(Stored data entries)
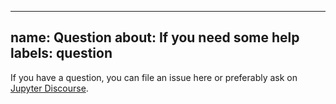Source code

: ______________________________________________________________________

## name: Question about: If you need some help labels: question

If you have a question, you can file an issue here or
preferably ask on [Jupyter Discourse](https://discourse.jupyter.org/).
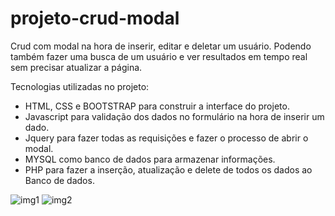 # projeto-crud-modal
Crud com modal na hora de inserir, editar e deletar um usuário. Podendo também fazer uma busca de um usuário e ver resultados em tempo real sem precisar atualizar a página.

Tecnologias utilizadas no projeto:
- HTML, CSS e BOOTSTRAP para construir a interface do projeto.
- Javascript para validação dos dados no formulário na hora de inserir um dado.
- Jquery para fazer todas as requisições e fazer o processo de abrir o modal.
- MYSQL como banco de dados para armazenar informações.
- PHP para fazer a inserção, atualização e delete de todos os dados ao Banco de dados.

![img1](https://user-images.githubusercontent.com/82241726/143782680-855dede8-be69-4615-9071-3c418e46e890.png)
![img2](https://user-images.githubusercontent.com/82241726/143782683-6c055e8b-8063-4130-a4e6-87b57b4e24a9.png)
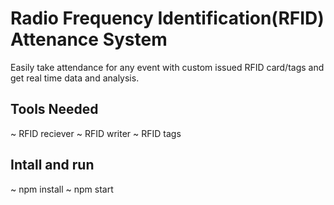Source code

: # Radio Frequency Identification(RFID) Attenance System
Easily take attendance for any event with custom issued RFID card/tags and get real time data and analysis.

## Tools Needed
~ RFID reciever
~ RFID writer
~ RFID tags


## Intall and run
~ npm install 
~ npm start

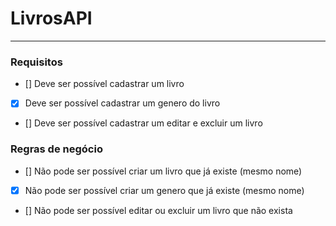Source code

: # LivrosAPI

---

### Requisitos
- [] Deve ser possível cadastrar um livro
- [x] Deve ser possível cadastrar um genero do livro
- [] Deve ser possível cadastrar um editar e excluir um livro

### Regras de negócio
- [] Não pode ser possível criar um livro que já existe (mesmo nome)
- [x] Não pode ser possível criar um genero que já existe (mesmo nome)
- [] Não pode ser possível editar ou excluir um livro que não exista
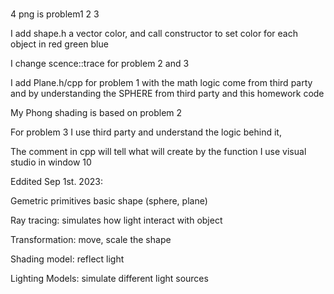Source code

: # 

4 png is problem1 2 3

I add shape.h a vector color, and call constructor to set color for each object in red green blue

I change scence::trace for problem 2 and 3

I add Plane.h/cpp for problem 1 with the math logic come from third party and by understanding the SPHERE from third party and this homework code

My Phong shading is based on problem 2 

For problem 3 I use third party and understand the logic behind it, 

The comment in cpp will tell what will create by the function
I use visual studio in window 10 

Eddited Sep 1st. 2023:

Gemetric primitives basic shape (sphere, plane) 

Ray tracing: simulates how light interact with object

Transformation: move, scale the shape

Shading model: reflect light

Lighting Models: simulate different light sources

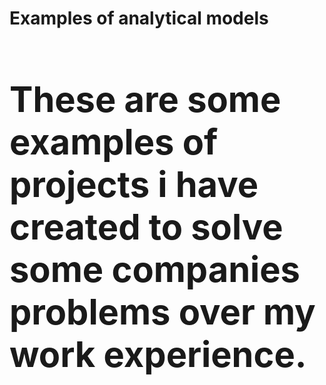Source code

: <h1><b>Examples of analytical models<b><h1>
  
  
These are some examples of projects i have created to solve some companies problems over my work experience.
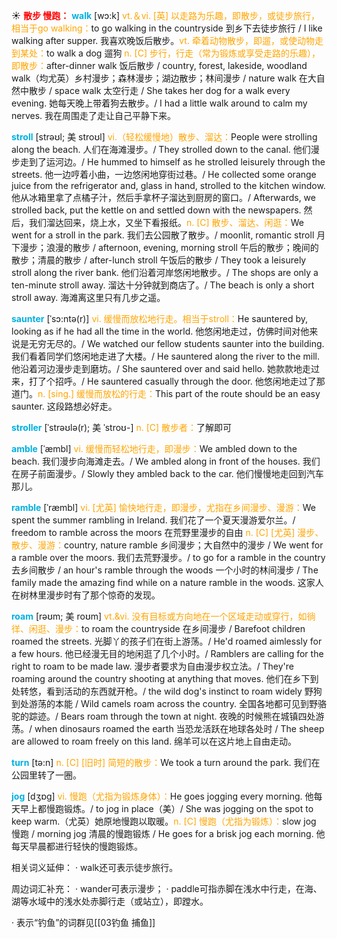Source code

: ☀ <font color="red">**散步 慢跑：**</font>
<font color="sky blue">**walk**</font> [wɔ:k] 
<font color="orange">vt.＆vi. [英] 以走路为乐趣，即散步，或徒步旅行，相当于go walking：</font>to go walking in the countryside 到乡下去徒步旅行 / I like walking after supper. 我喜欢晚饭后散步。<font color="orange">vt. 牵着动物散步，即遛，或使动物走到某处：</font>to walk a dog 遛狗 <font color="orange">n. [C] 步行，行走（常为锻炼或享受走路的乐趣），即散步：</font>after-dinner walk 饭后散步 / country, forest, lakeside, woodland walk（均尤英）乡村漫步；森林漫步；湖边散步；林间漫步 / nature walk 在大自然中散步 / space walk 太空行走 / She takes her dog for a walk every evening. 她每天晚上带着狗去散步。/ I had a little walk around to calm my nerves. 我在周围走了走让自己平静下来。
           
<font color="sky blue">**stroll**</font> [strəʊl; 美 stroʊl]
<font color="orange">vi.（轻松缓慢地）散步、溜达：</font>People were strolling along the beach. 人们在海滩漫步。/ They strolled down to the canal. 他们漫步走到了运河边。/ He hummed to himself as he strolled leisurely through the streets. 他一边哼着小曲，一边悠闲地穿街过巷。/ He collected some orange juice from the refrigerator and, glass in hand, strolled to the kitchen window. 他从冰箱里拿了点橘子汁，然后手拿杯子溜达到厨房的窗口。/ Afterwards, we strolled back, put the kettle on and settled down with the newspapers. 然后，我们溜达回来，烧上水，又坐下看报纸。<font color="orange">n. [C] 散步、溜达、闲逛：</font>We went for a stroll in the park. 我们去公园散了散步。/ moonlit, romantic stroll 月下漫步；浪漫的散步 / afternoon, evening, morning stroll 午后的散步；晚间的散步；清晨的散步 / after-lunch stroll 午饭后的散步 / They took a leisurely stroll along the river bank. 他们沿着河岸悠闲地散步。/ The shops are only a ten-minute stroll away. 溜达十分钟就到商店了。/ The beach is only a short stroll away. 海滩离这里只有几步之遥。
                      
<font color="sky blue">**saunter**</font> [ˈsɔ:ntə(r)]
<font color="orange">vi. 缓慢而放松地行走。相当于stroll：</font>He sauntered by, looking as if he had all the time in the world. 他悠闲地走过，仿佛时间对他来说是无穷无尽的。/ We watched our fellow students saunter into the building. 我们看着同学们悠闲地走进了大楼。/ He sauntered along the river to the mill. 他沿着河边漫步走到磨坊。/ She sauntered over and said hello. 她款款地走过来，打了个招呼。/ He sauntered casually through the door. 他悠闲地走过了那道门。<font color="orange">n. [sing.] 缓慢而放松的行走：</font>This part of the route should be an easy saunter. 这段路想必好走。

<font color="sky blue">**stroller**</font> [ˈstrəʊlə(r); 美 ˈstroʊ-]
<font color="orange">n. [C] 散步者：</font>了解即可

<font color="sky blue">**amble**</font> [ˈæmbl]
<font color="orange">vi. 缓慢而轻松地行走，即漫步：</font>We ambled down to the beach. 我们漫步向海滩走去。/ We ambled along in front of the houses. 我们在房子前面漫步。/ Slowly they ambled back to the car. 他们慢慢地走回到汽车那儿。
           
<font color="sky blue">**ramble**</font> [ˈræmbl]
<font color="orange">vi. [尤英] 愉快地行走，即漫步，尤指在乡间漫步、漫游：</font>We spent the summer rambling in Ireland. 我们花了一个夏天漫游爱尔兰。/ freedom to ramble across the moors 在荒野里漫步的自由 <font color="orange">n. [C] [尤英] 漫步、散步、漫游：</font>country, nature ramble 乡间漫步；大自然中的漫步 / We went for a ramble over the moors. 我们去荒野漫步。/ to go for a ramble in the country 去乡间散步 / an hour's ramble through the woods 一个小时的林间漫步 / The family made the amazing find while on a nature ramble in the woods. 这家人在树林里漫步时有了那个惊奇的发现。
           
<font color="sky blue">**roam**</font> [rəʊm; 美 roʊm]
<font color="orange">vt.&vi. 没有目标或方向地在一个区域走动或穿行，如徜徉、闲逛、漫步：</font>to roam the countryside 在乡间漫步 / Barefoot children roamed the streets. 光脚丫的孩子们在街上游荡。/ He'd roamed aimlessly for a few hours. 他已经漫无目的地闲逛了几个小时。/ Ramblers are calling for the right to roam to be made law. 漫步者要求为自由漫步权立法。/ They're roaming around the country shooting at anything that moves. 他们在乡下到处转悠，看到活动的东西就开枪。/ the wild dog's instinct to roam widely 野狗到处游荡的本能 / Wild camels roam across the country. 全国各地都可见到野骆驼的踪迹。/ Bears roam through the town at night. 夜晚的时候熊在城镇四处游荡。/ when dinosaurs roamed the earth 当恐龙活跃在地球各处时 / The sheep are allowed to roam freely on this land. 绵羊可以在这片地上自由走动。

<font color="sky blue">**turn**</font> [tə:n] 
<font color="orange">n. [C] [旧时] 简短的散步：</font>We took a turn around the park. 我们在公园里转了一圈。

<font color="sky blue">**jog**</font> [dӡɒɡ] 
<font color="orange">vi. 慢跑（尤指为锻炼身体）：</font>He goes jogging every morning. 他每天早上都慢跑锻炼。/ to jog in place（美）/ She was jogging on the spot to keep warm.（尤英）她原地慢跑以取暖。<font color="orange">n. [C] 慢跑（尤指为锻炼）：</font>slow jog 慢跑 / morning jog 清晨的慢跑锻炼 / He goes for a brisk jog each morning. 他每天早晨都进行轻快的慢跑锻炼。

相关词义延伸：
· walk还可表示徒步旅行。

周边词汇补充：
· wander可表示漫步；
· paddle可指赤脚在浅水中行走，在海、湖等水域中的浅水处赤脚行走（或站立），即蹚水。

· 表示“钓鱼”的词群见[[03钓鱼 捕鱼]]
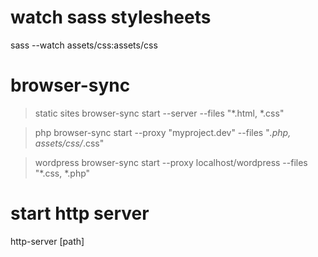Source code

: # watch sass stylesheets
sass --watch assets/css:assets/css

# browser-sync
> static sites
browser-sync start --server --files "*.html, *.css"

> php
browser-sync start --proxy "myproject.dev" --files "*.php, assets/css/*.css"

> wordpress
browser-sync start --proxy localhost/wordpress --files "*.css, *.php"

# start http server
http-server [path]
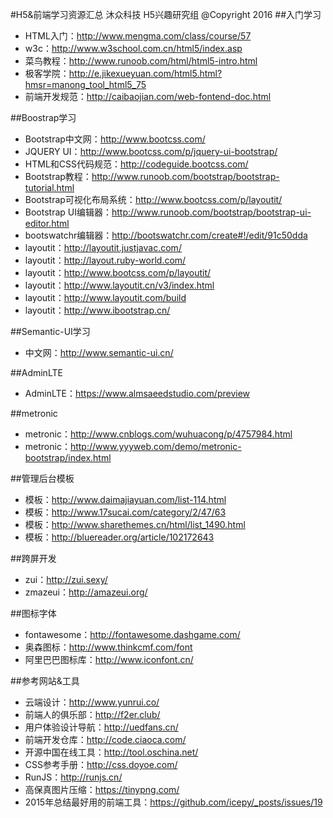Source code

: #H5&前端学习资源汇总
                   沐众科技 H5兴趣研究组 @Copyright 2016
##入门学习
- HTML入门：http://www.mengma.com/class/course/57
- w3c：http://www.w3school.com.cn/html5/index.asp
- 菜鸟教程：http://www.runoob.com/html/html5-intro.html
- 极客学院：http://e.jikexueyuan.com/html5.html?hmsr=manong_tool_html5_75
- 前端开发规范：http://caibaojian.com/web-fontend-doc.html

##Boostrap学习
- Bootstrap中文网：http://www.bootcss.com/
- JQUERY UI：http://www.bootcss.com/p/jquery-ui-bootstrap/
- HTML和CSS代码规范：http://codeguide.bootcss.com/
- Bootstrap教程：http://www.runoob.com/bootstrap/bootstrap-tutorial.html
- Bootstrap可视化布局系统：http://www.bootcss.com/p/layoutit/
- Bootstrap UI编辑器：http://www.runoob.com/bootstrap/bootstrap-ui-editor.html
- bootswatchr编辑器：http://bootswatchr.com/create#!/edit/91c50dda
- layoutit：http://layoutit.justjavac.com/
- layoutit：http://layout.ruby-world.com/
- layoutit：http://www.bootcss.com/p/layoutit/
- layoutit：http://www.layoutit.cn/v3/index.html
- layoutit：http://www.layoutit.com/build
- layoutit：http://www.ibootstrap.cn/


##Semantic-UI学习
- 中文网：http://www.semantic-ui.cn/


##AdminLTE
- AdminLTE：https://www.almsaeedstudio.com/preview

##metronic
- metronic：http://www.cnblogs.com/wuhuacong/p/4757984.html
- metronic：http://www.yyyweb.com/demo/metronic-bootstrap/index.html

##管理后台模板
- 模板：http://www.daimajiayuan.com/list-114.html
- 模板：http://www.17sucai.com/category/2/47/63
- 模板：http://www.sharethemes.cn/html/list_1490.html
- 模板：http://bluereader.org/article/102172643


##跨屏开发
- zui：http://zui.sexy/
- zmazeui：http://amazeui.org/

##图标字体
- fontawesome：http://fontawesome.dashgame.com/
- 奥森图标：http://www.thinkcmf.com/font
- 阿里巴巴图标库：http://www.iconfont.cn/

##参考网站&工具
- 云端设计：http://www.yunrui.co/
- 前端人的俱乐部：http://f2er.club/
- 用户体验设计导航：http://uedfans.cn/
- 前端开发仓库：http://code.ciaoca.com/
- 开源中国在线工具：http://tool.oschina.net/
- CSS参考手册：http://css.doyoe.com/
- RunJS：http://runjs.cn/
- 高保真图片压缩：https://tinypng.com/
- 2015年总结最好用的前端工具：https://github.com/icepy/_posts/issues/19
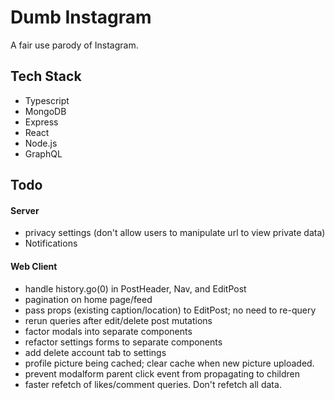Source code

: # Dumb Instagram

A fair use parody of Instagram.

## Tech Stack

- Typescript
- MongoDB
- Express
- React
- Node.js
- GraphQL

## Todo

#### Server

- privacy settings (don't allow users to manipulate url to view private data)
- Notifications

#### Web Client

- handle history.go(0) in PostHeader, Nav, and EditPost
- pagination on home page/feed
- pass props (existing caption/location) to EditPost; no need to re-query
- rerun queries after edit/delete post mutations
- factor modals into separate components
- refactor settings forms to separate components
- add delete account tab to settings
- profile picture being cached; clear cache when new picture uploaded.
- prevent modalform parent click event from propagating to children
- faster refetch of likes/comment queries. Don't refetch all data.
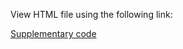 View HTML file using the following link:

[Supplementary code](https://htmlpreview.github.io/https://raw.githubusercontent.com/KarlaMonterrubioG/T2-risk-score/main/SupplementaryCode/Supplementary_code.html?token=GHSAT0AAAAAABRTJDBNRUREWMWHNLHFUHXWYTZOE3A)
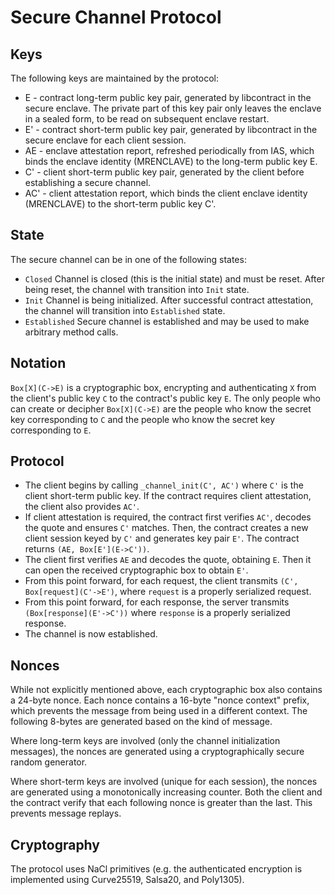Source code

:# Secure Channel Protocol

## Keys
The following keys are maintained by the protocol:
* E - contract long-term public key pair, generated by libcontract in the secure enclave. The private part of this key pair only leaves the enclave in a sealed form, to be read on subsequent enclave restart.
* E' - contract short-term public key pair, generated by libcontract in the secure enclave for each client session.
* AE - enclave attestation report,  refreshed periodically from IAS, which binds the enclave identity (MRENCLAVE) to the long-term public key E.
* C' - client short-term public key pair, generated by the client before establishing a secure channel.
* AC' - client attestation report, which binds the client enclave identity (MRENCLAVE) to the short-term public key C'.

## State
The secure channel can be in one of the following states:
* `Closed`
  Channel is closed (this is the initial state) and must be reset. After being reset, the channel with transition into `Init` state.
* `Init`
  Channel is being initialized. After successful contract attestation, the channel will transition into `Established` state.
* `Established`
  Secure channel is established and may be used to make arbitrary method calls.

## Notation
`Box[X](C->E)` is a cryptographic box, encrypting and authenticating `X` from the client's public key `C` to the contract's public key `E`. The only people who can create or decipher `Box[X](C->E)` are the people who know the secret key corresponding to `C` and the people who know the secret key corresponding to `E`.

## Protocol
* The client begins by calling `_channel_init(C', AC')` where `C'` is the client short-term public key. If the contract requires client attestation, the client also provides `AC'`.
* If client attestation is required, the contract first verifies `AC'`, decodes the quote and ensures `C'` matches. Then, the contract creates a new client session keyed by `C'` and generates key pair `E'`. The contract returns `(AE, Box[E'](E->C'))`.
* The client first verifies `AE` and decodes the quote, obtaining `E`. Then it can open the received cryptographic box to obtain `E'`.
* From this point forward, for each request, the client transmits `(C', Box[request](C'->E')`, where `request` is a properly serialized request.
* From this point forward, for each response, the server transmits `(Box[response](E'->C'))` where `response` is a properly serialized response.
* The channel is now established.

## Nonces
While not explicitly mentioned above, each cryptographic box also contains a 24-byte nonce. Each nonce contains a 16-byte "nonce context" prefix, which prevents the message from being used in a different context. The following 8-bytes are generated based on the kind of message.

Where long-term keys are involved (only the channel initialization messages), the nonces are generated using a cryptographically secure random generator.

Where short-term keys are involved (unique for each session), the nonces are generated using a monotonically increasing counter. Both the client and the contract verify that each following nonce is greater than the last. This prevents message replays.

## Cryptography
The protocol uses NaCl primitives (e.g. the authenticated encryption is implemented using Curve25519, Salsa20, and Poly1305).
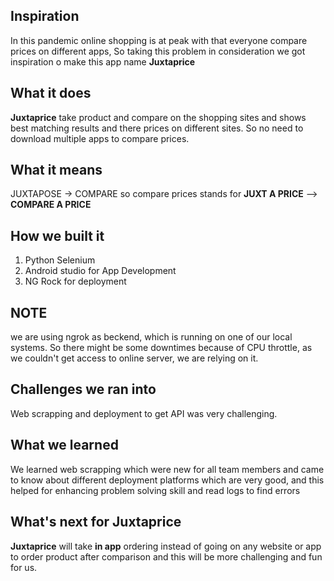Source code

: ## Inspiration
In this pandemic online shopping is at peak with that everyone compare prices on different apps, So taking this problem in consideration we got inspiration o make this app name **Juxtaprice**

## What it does
**Juxtaprice** take product and compare on the shopping sites and shows best matching results and there prices on different sites. So no need to download multiple apps to compare prices.
## What it means
JUXTAPOSE -> COMPARE
so compare prices stands for **JUXT A PRICE** --> **COMPARE A PRICE** 

## How we built it
1. Python Selenium
2. Android studio for App Development
3. NG Rock for deployment

## **NOTE**
we are using ngrok as beckend, which is running on one of our local systems. So there might be some downtimes because of CPU throttle, as we couldn't get access to online server, we are relying on it.

## Challenges we ran into
Web scrapping and deployment to get API was very challenging.

## What we learned
We learned web scrapping which were new for all team members and came to know about different deployment platforms which are very good, and this helped for enhancing problem solving skill and read logs to find errors
## What's next for Juxtaprice
**Juxtaprice** will take **in app** ordering instead of going on any website or app to order product after comparison and this will be more challenging and fun for us.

## TASK OBJECTIVE:
Exactly as written above, retype the lines starting at the one holding "- 2015年总结最好用的前" and ending at the one holding "- pagination on home page/feed", both included, but not the pictures.

## ANSWER FOR THE TASK:
- 2015年总结最好用的前端工具：https://github.com/icepy/_posts/issues/19
Source code

: # Dumb Instagram

A fair use parody of Instagram.

## Tech Stack

- Typescript
- MongoDB
- Express
- React
- Node.js
- GraphQL

## Todo

#### Server

- privacy settings (don't allow users to manipulate url to view private data)
- Notifications

#### Web Client

- handle history.go(0) in PostHeader, Nav, and EditPost
- pagination on home page/feed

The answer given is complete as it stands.